Materials provided.
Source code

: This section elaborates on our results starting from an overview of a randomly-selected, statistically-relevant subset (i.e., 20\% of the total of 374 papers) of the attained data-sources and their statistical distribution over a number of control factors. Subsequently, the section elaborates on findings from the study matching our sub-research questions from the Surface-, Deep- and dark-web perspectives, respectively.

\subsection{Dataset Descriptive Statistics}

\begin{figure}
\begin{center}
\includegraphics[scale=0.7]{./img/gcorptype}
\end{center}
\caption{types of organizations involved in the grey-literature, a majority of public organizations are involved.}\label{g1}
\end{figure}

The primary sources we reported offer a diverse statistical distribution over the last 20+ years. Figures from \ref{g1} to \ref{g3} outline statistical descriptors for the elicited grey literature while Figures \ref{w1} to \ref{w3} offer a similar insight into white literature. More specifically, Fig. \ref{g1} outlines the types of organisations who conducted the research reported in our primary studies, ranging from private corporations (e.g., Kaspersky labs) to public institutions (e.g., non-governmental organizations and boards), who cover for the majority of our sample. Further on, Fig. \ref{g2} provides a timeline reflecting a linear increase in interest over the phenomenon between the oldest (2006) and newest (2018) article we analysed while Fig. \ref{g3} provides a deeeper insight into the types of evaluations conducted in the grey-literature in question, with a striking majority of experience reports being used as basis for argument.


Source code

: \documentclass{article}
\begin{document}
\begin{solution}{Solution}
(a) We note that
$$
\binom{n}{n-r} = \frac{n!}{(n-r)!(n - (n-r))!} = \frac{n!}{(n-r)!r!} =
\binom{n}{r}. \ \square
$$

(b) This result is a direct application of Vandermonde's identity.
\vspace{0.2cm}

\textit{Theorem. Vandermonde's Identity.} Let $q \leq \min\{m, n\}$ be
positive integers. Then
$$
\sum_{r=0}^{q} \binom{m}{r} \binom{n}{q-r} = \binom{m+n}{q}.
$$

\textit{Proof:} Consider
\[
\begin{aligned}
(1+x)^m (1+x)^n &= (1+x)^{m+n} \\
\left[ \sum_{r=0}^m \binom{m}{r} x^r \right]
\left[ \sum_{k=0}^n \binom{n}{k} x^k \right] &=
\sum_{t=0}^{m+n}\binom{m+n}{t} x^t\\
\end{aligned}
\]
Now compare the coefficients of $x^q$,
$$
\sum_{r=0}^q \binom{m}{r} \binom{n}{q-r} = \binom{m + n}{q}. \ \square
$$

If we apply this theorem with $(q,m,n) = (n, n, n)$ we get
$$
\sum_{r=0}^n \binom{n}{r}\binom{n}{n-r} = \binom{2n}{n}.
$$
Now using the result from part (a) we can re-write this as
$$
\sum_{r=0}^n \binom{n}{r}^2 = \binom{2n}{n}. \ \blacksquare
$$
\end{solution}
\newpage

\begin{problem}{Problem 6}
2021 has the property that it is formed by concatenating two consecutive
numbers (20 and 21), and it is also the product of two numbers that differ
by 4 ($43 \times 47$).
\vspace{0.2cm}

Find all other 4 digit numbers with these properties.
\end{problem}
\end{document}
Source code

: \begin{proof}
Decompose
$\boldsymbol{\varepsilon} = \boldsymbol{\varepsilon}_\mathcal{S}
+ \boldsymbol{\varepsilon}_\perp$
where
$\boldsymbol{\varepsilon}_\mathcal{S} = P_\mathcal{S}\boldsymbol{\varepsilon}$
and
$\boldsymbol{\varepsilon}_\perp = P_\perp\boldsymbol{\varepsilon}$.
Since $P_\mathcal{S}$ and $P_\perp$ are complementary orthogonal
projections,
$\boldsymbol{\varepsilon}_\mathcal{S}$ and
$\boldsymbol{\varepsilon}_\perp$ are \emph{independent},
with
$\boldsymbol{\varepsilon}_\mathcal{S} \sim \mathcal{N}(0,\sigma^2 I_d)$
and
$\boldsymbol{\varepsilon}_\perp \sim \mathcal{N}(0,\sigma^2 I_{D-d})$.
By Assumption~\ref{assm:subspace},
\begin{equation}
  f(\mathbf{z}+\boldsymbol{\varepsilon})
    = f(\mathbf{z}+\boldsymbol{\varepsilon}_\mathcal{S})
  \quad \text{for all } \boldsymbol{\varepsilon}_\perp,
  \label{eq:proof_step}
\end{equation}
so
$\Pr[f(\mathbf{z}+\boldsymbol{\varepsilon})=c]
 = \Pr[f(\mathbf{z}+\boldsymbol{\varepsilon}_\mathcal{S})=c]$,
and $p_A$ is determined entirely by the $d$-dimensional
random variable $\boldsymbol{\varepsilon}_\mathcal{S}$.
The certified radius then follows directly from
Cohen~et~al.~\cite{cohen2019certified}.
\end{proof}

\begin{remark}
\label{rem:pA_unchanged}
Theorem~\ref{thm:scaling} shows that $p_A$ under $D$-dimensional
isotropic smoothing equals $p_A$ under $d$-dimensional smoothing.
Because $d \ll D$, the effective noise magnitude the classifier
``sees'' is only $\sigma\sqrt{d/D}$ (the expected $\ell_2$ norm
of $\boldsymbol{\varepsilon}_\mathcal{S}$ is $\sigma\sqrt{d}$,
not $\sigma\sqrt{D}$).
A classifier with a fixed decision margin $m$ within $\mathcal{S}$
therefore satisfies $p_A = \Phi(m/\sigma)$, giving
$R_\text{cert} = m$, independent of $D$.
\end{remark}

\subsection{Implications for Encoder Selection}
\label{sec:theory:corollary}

Activity.
The entries are to be retyped in full, with no alteration.

Exercise answer.
Source code

: This section elaborates on our results starting from an overview of a randomly-selected, statistically-relevant subset (i.e., 20\% of the total of 374 papers) of the attained data-sources and their statistical distribution over a number of control factors. Subsequently, the section elaborates on findings from the study matching our sub-research questions from the Surface-, Deep- and dark-web perspectives, respectively.

\subsection{Dataset Descriptive Statistics}

\begin{figure}
\begin{center}
\includegraphics[scale=0.7]{./img/gcorptype}
\end{center}
\caption{types of organizations involved in the grey-literature, a majority of public organizations are involved.}\label{g1}
\end{figure}

The primary sources we reported offer a diverse statistical distribution over the last 20+ years. Figures from \ref{g1} to \ref{g3} outline statistical descriptors for the elicited grey literature while Figures \ref{w1} to \ref{w3} offer a similar insight into white literature. More specifically, Fig. \ref{g1} outlines the types of organisations who conducted the research reported in our primary studies, ranging from private corporations (e.g., Kaspersky labs) to public institutions (e.g., non-governmental organizations and boards), who cover for the majority of our sample. Further on, Fig. \ref{g2} provides a timeline reflecting a linear increase in interest over the phenomenon between the oldest (2006) and newest (2018) article we analysed while Fig. \ref{g3} provides a deeeper insight into the types of evaluations conducted in the grey-literature in question, with a striking majority of experience reports being used as basis for argument.


Source code

: \documentclass{article}
\begin{document}
\begin{solution}{Solution}
(a) We note that
$$
\binom{n}{n-r} = \frac{n!}{(n-r)!(n - (n-r))!} = \frac{n!}{(n-r)!r!} =
\binom{n}{r}. \ \square
$$

(b) This result is a direct application of Vandermonde's identity.
\vspace{0.2cm}

\textit{Theorem. Vandermonde's Identity.} Let $q \leq \min\{m, n\}$ be
positive integers. Then
$$
\sum_{r=0}^{q} \binom{m}{r} \binom{n}{q-r} = \binom{m+n}{q}.
$$

\textit{Proof:} Consider
\[
\begin{aligned}
(1+x)^m (1+x)^n &= (1+x)^{m+n} \\
\left[ \sum_{r=0}^m \binom{m}{r} x^r \right]
\left[ \sum_{k=0}^n \binom{n}{k} x^k \right] &=
\sum_{t=0}^{m+n}\binom{m+n}{t} x^t\\
\end{aligned}
\]
Now compare the coefficients of $x^q$,
$$
\sum_{r=0}^q \binom{m}{r} \binom{n}{q-r} = \binom{m + n}{q}. \ \square
$$

If we apply this theorem with $(q,m,n) = (n, n, n)$ we get
$$
\sum_{r=0}^n \binom{n}{r}\binom{n}{n-r} = \binom{2n}{n}.
$$
Now using the result from part (a) we can re-write this as
$$
\sum_{r=0}^n \binom{n}{r}^2 = \binom{2n}{n}. \ \blacksquare
$$
\end{solution}
\newpage

\begin{problem}{Problem 6}
2021 has the property that it is formed by concatenating two consecutive
numbers (20 and 21), and it is also the product of two numbers that differ
by 4 ($43 \times 47$).
\vspace{0.2cm}

Find all other 4 digit numbers with these properties.
\end{problem}
\end{document}
Source code

: \begin{proof}
Decompose
$\boldsymbol{\varepsilon} = \boldsymbol{\varepsilon}_\mathcal{S}
+ \boldsymbol{\varepsilon}_\perp$
where
$\boldsymbol{\varepsilon}_\mathcal{S} = P_\mathcal{S}\boldsymbol{\varepsilon}$
and
$\boldsymbol{\varepsilon}_\perp = P_\perp\boldsymbol{\varepsilon}$.
Since $P_\mathcal{S}$ and $P_\perp$ are complementary orthogonal
projections,
$\boldsymbol{\varepsilon}_\mathcal{S}$ and
$\boldsymbol{\varepsilon}_\perp$ are \emph{independent},
with
$\boldsymbol{\varepsilon}_\mathcal{S} \sim \mathcal{N}(0,\sigma^2 I_d)$
and
$\boldsymbol{\varepsilon}_\perp \sim \mathcal{N}(0,\sigma^2 I_{D-d})$.
By Assumption~\ref{assm:subspace},
\begin{equation}
  f(\mathbf{z}+\boldsymbol{\varepsilon})
    = f(\mathbf{z}+\boldsymbol{\varepsilon}_\mathcal{S})
  \quad \text{for all } \boldsymbol{\varepsilon}_\perp,
  \label{eq:proof_step}
\end{equation}
so
$\Pr[f(\mathbf{z}+\boldsymbol{\varepsilon})=c]
 = \Pr[f(\mathbf{z}+\boldsymbol{\varepsilon}_\mathcal{S})=c]$,
and $p_A$ is determined entirely by the $d$-dimensional
random variable $\boldsymbol{\varepsilon}_\mathcal{S}$.
The certified radius then follows directly from
Cohen~et~al.~\cite{cohen2019certified}.
\end{proof}

\begin{remark}
\label{rem:pA_unchanged}
Theorem~\ref{thm:scaling} shows that $p_A$ under $D$-dimensional
isotropic smoothing equals $p_A$ under $d$-dimensional smoothing.
Because $d \ll D$, the effective noise magnitude the classifier
``sees'' is only $\sigma\sqrt{d/D}$ (the expected $\ell_2$ norm
of $\boldsymbol{\varepsilon}_\mathcal{S}$ is $\sigma\sqrt{d}$,
not $\sigma\sqrt{D}$).
A classifier with a fixed decision margin $m$ within $\mathcal{S}$
therefore satisfies $p_A = \Phi(m/\sigma)$, giving
$R_\text{cert} = m$, independent of $D$.
\end{remark}

\subsection{Implications for Encoder Selection}
\label{sec:theory:corollary}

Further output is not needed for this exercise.